Authors to whom correspondence should be addressed.

^†

Microsoft Corporation, Redmond, WA 98052, USA.

^‡

A complete list of group members is provided in the Acknowledgments.

Urban Sci. 2022, 6(3), 62; https://doi.org/10.3390/urbansci6030062

Submission received: 18 July 2022 / Accepted: 2 September 2022 / Published: 13 September 2022

(This article belongs to the Special Issue Feature Papers in Urban Science)

Download

Browse Figures

Versions Notes

Abstract

:

The winter storm Uri that occurred in February 2021 affected many regions in Canada, the United States, and Mexico. The State of Texas was severely impacted due to the failure in the electricity supply infrastructure compounded by its limited connectivity to other grid systems in the United States. The georeferenced estimation of the storm’s impact is crucial for response and recovery. However, such information was not available until several months afterward, mainly due to the time-consuming and costly assessment processes. The latency to provide timely information particularly impacted people in the economically disadvantaged communities, who lack resources to ameliorate the impact of the storm. This work explores the potential for disaster impact estimation based on the analysis of instant social media content, which can provide actionable information to assist first responders, volunteers, governments, and the general public. In our prototype, a deep neural network (DNN) uses geolocated social media content (texts, images, and videos) to provide monetary assessments of the damage at zip code level caused by Uri, achieving up to 70% accuracy. In addition, the performance analysis across geographical regions shows that the fully trained model is able to estimate the damage for economically disadvantaged regions, such as West Texas. Our methods have the potential to promote social equity by guiding the deployment or recovery resources to the regions where it is needed based on damage assessment.

Keywords:

Texas Winter Storm Uri; deep neural network; damage estimation; social media; natural language processing; geographic information system

1. Introduction

The severe Winter Storm Uri occurred during 11–21 February 2021, causing power outages across the State of Texas. It was declared a national disaster in the US, with the Federal Emergency Management Agency (FEMA) coordinating the federal government response. Texas was severely impacted due to the failure in the electricity supply infrastructure compounded by its limited connectivity to other grid systems in the United States. Loss of electricity supply affected 10 million people directly, with cascading failures in heat, water, transportation, and food supply, among others [1,2]. In the aftermath, the monetary damage assessment across communities is crucial for efficient and equitable allocation of resources for response and recovery. However, this assessment has still not been widely available months after the event, due to the resource-demanding and time-consuming preliminary damage assessment (PDA) procedures including self-reporting, onsite surveys, and insurance claims [3]. Although some insurance organizations, such as the Insurance Council of Texas (ICT), collected data for building and vehicle claims, they did not publish the raw data.

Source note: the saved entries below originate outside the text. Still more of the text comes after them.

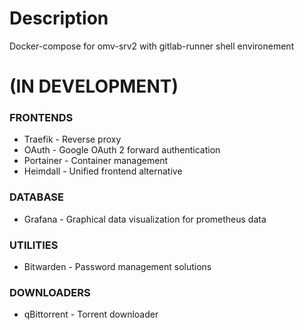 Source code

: # Description

Docker-compose for omv-srv2 with gitlab-runner shell environement
# (IN DEVELOPMENT)

### FRONTENDS

- Traefik - Reverse proxy
- OAuth - Google OAuth 2 forward authentication
- Portainer - Container management
- Heimdall - Unified frontend alternative

### DATABASE

- Grafana - Graphical data visualization for prometheus data

### UTILITIES

- Bitwarden - Password management solutions

### DOWNLOADERS

- qBittorrent - Torrent downloader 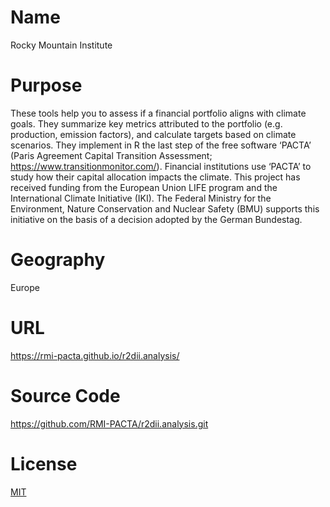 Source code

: # Name

Rocky Mountain Institute

# Purpose

These tools help you to assess if a financial portfolio aligns with climate goals. They summarize key metrics attributed to the portfolio (e.g. production, emission factors), and calculate targets based on climate scenarios. They implement in R the last step of the free software ‘PACTA’ (Paris Agreement Capital Transition Assessment; https://www.transitionmonitor.com/). Financial institutions use ‘PACTA’ to study how their capital allocation impacts the climate. This project has received funding from the European Union LIFE program and the International Climate Initiative (IKI). The Federal Ministry for the Environment, Nature Conservation and Nuclear Safety (BMU) supports this initiative on the basis of a decision adopted by the German Bundestag. 

# Geography

Europe

# URL

https://rmi-pacta.github.io/r2dii.analysis/

# Source Code

https://github.com/RMI-PACTA/r2dii.analysis.git

# License

[MIT](https://github.com/RMI-PACTA/r2dii.analysis/blob/main/LICENSE.md)
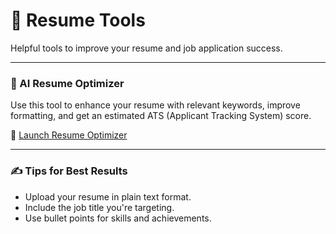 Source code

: # 📄 Resume Tools

Helpful tools to improve your resume and job application success.

---

### 🧠 AI Resume Optimizer

Use this tool to enhance your resume with relevant keywords, improve formatting, and get an estimated ATS (Applicant Tracking System) score.

🔗 [Launch Resume Optimizer](https://script.google.com/macros/s/AKfycbybHoYKm3Ezspr9Dp4Hk084nMHs_awxcKFPTOPmg1bK9CAzsHpTXH6yr7l8TfxcvUNl/exec)

---

### ✍️ Tips for Best Results
- Upload your resume in plain text format.
- Include the job title you're targeting.
- Use bullet points for skills and achievements.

Social media platforms such as Facebook and Twitter allow users to share real-time data including text, image, and video with location information. During disasters, people can facilitate information diffusion, gain situational awareness, and request assistance to enhance disaster response through social media platforms [4,5,6,7,8,9,10]. Such digital platforms can provide a communication channel to disadvantaged communities through the accounts of local residents or volunteers [11,12,13]. For instance, one recent work utilized power outages, pipe bursts, and food accessibility data on Mapbox, SafeGraph, and 311 in Harris Country, Texas, during Uri, and the following analysis revealed that low-income and racial/ethnic minority groups were more disrupted [14]. While social media can be useful in disaster information exchange, the representativeness of such data varies by demographic factors such as age, gender, race, and educational attainment, potentially creating bias in data analysis [15,16]. For instance, younger users in urban areas are more likely to geotag their social media messages [17,18].

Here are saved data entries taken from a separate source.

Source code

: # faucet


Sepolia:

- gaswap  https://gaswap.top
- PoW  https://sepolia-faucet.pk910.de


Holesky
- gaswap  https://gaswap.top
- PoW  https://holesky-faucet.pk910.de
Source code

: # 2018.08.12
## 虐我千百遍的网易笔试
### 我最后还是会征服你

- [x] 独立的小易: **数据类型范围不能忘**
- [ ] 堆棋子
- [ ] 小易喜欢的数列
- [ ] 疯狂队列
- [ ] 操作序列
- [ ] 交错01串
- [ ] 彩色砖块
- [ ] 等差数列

The spatial difference in the social media contents from various communities can be used to identify the needs of diverse social groups and measure the spatial inequality of disaster impact. Considering the input data complexity and various formats, this work proposes a deep neural network (DNN)-based framework to represent the nonlinear relationship between the social media damage description and straightforward monetary damage. Particularly, the social media data in Winter Storm Uri and damage data collected by FEMA are employed to train, validate, and test such a DNN framework. The content of this paper is organized as follows. Section 2 reviews the related work and how this work is related to the current literature. Section 3 demonstrates the methodology, including the details of data collection, DNN architecture design, training, and testing arrangement. Following that, Section 4 shows the results analysis and the estimation products. Lastly, Section 5 provides the conclusion and lists the future research directions.

2. Related Work

There are many aspects in harnessing social media to assist disaster response and recovery [19,20]. One of the methods is the sentiment sensing based on natural language processing (NLP) technique. It extracts people’s reactions and situation awareness by classifying the text data of social media into positive, negative, or neutral categories [21]. Another aspect is information fission and coordination. For instance, a research team from Washington created Twitris to classify emergency-related topics and visualize the results on a Geographic Information System (GIS) map for the general public [22]. Mobility pattern can also be measured from social media. For instance, georeferenced tweets were utilized to quantify and predict New York City citizens’ movements before and after Hurricane Sandy [23,24].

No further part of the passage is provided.